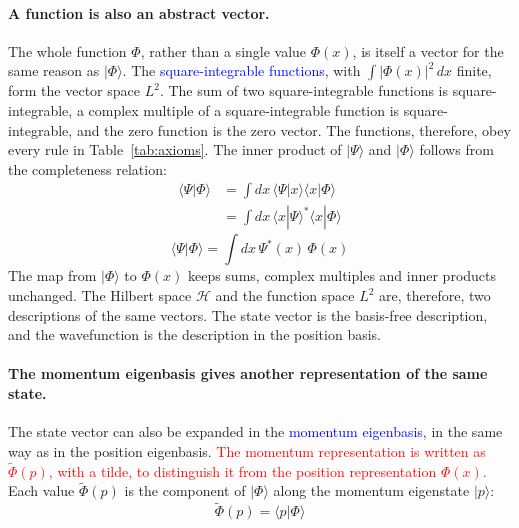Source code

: \documentclass[11pt]{article}      %
\numberwithin{equation}{section}   %
\begin{document}
\paragraph{A function is also an abstract vector.} The whole function $\Phi$, rather than a single value $\Phi(x)$, is itself a vector for the same reason as $|\Phi\rangle$. The \textcolor{blue}{square-integrable functions}, with $\int |\Phi(x)|^2\, dx$ finite, form the vector space $L^2$. The sum of two square-integrable functions is square-integrable, a complex multiple of a square-integrable function is square-integrable, and the zero function is the zero vector. The functions, therefore, obey every rule in Table~\ref{tab:axioms}. The inner product of $|\Psi\rangle$ and $|\Phi\rangle$ follows from the completeness relation:
\begin{align*}
    \langle \Psi | \Phi \rangle &= \int dx\, \langle \Psi | x \rangle \langle x | \Phi \rangle \\
    &= \int dx\, \langle x | \Psi \rangle^* \langle x | \Phi \rangle
\end{align*}
\begin{equation}
    \boxed{\langle \Psi | \Phi \rangle = \int dx\, \Psi^*(x)\, \Phi(x)}
\end{equation}
The map from $|\Phi\rangle$ to $\Phi(x)$ keeps sums, complex multiples and inner products unchanged. The Hilbert space $\mathcal{H}$ and the function space $L^2$ are, therefore, two descriptions of the same vectors. The state vector is the basis-free description, and the wavefunction is the description in the position basis.

\paragraph{The momentum eigenbasis gives another representation of the same state.} The state vector can also be expanded in the \textcolor{blue}{momentum eigenbasis}, in the same way as in the position eigenbasis. \textcolor{red}{The momentum representation is written as $\tilde{\Phi}(p)$, with a tilde, to distinguish it from the position representation $\Phi(x)$.} Each value $\tilde{\Phi}(p)$ is the component of $|\Phi\rangle$ along the momentum eigenstate $|p\rangle$:
\begin{equation}
    \boxed{\tilde{\Phi}(p) = \langle p | \Phi \rangle}
\end{equation}
\end{document}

--

**Task:** All of the material above must be given again verbatim, except for the pictures.

**Answer to the problem:**
Source code

: \documentclass[11pt]{article}      %
\numberwithin{equation}{section}   %
\begin{document}
\paragraph{A function is also an abstract vector.} The whole function $\Phi$, rather than a single value $\Phi(x)$, is itself a vector for the same reason as $|\Phi\rangle$. The \textcolor{blue}{square-integrable functions}, with $\int |\Phi(x)|^2\, dx$ finite, form the vector space $L^2$. The sum of two square-integrable functions is square-integrable, a complex multiple of a square-integrable function is square-integrable, and the zero function is the zero vector. The functions, therefore, obey every rule in Table~\ref{tab:axioms}. The inner product of $|\Psi\rangle$ and $|\Phi\rangle$ follows from the completeness relation:
\begin{align*}
    \langle \Psi | \Phi \rangle &= \int dx\, \langle \Psi | x \rangle \langle x | \Phi \rangle \\
    &= \int dx\, \langle x | \Psi \rangle^* \langle x | \Phi \rangle
\end{align*}
\begin{equation}
    \boxed{\langle \Psi | \Phi \rangle = \int dx\, \Psi^*(x)\, \Phi(x)}
\end{equation}
The map from $|\Phi\rangle$ to $\Phi(x)$ keeps sums, complex multiples and inner products unchanged. The Hilbert space $\mathcal{H}$ and the function space $L^2$ are, therefore, two descriptions of the same vectors. The state vector is the basis-free description, and the wavefunction is the description in the position basis.

\paragraph{The momentum eigenbasis gives another representation of the same state.} The state vector can also be expanded in the \textcolor{blue}{momentum eigenbasis}, in the same way as in the position eigenbasis. \textcolor{red}{The momentum representation is written as $\tilde{\Phi}(p)$, with a tilde, to distinguish it from the position representation $\Phi(x)$.} Each value $\tilde{\Phi}(p)$ is the component of $|\Phi\rangle$ along the momentum eigenstate $|p\rangle$:
\begin{equation}
    \boxed{\tilde{\Phi}(p) = \langle p | \Phi \rangle}
\end{equation}
\end{document}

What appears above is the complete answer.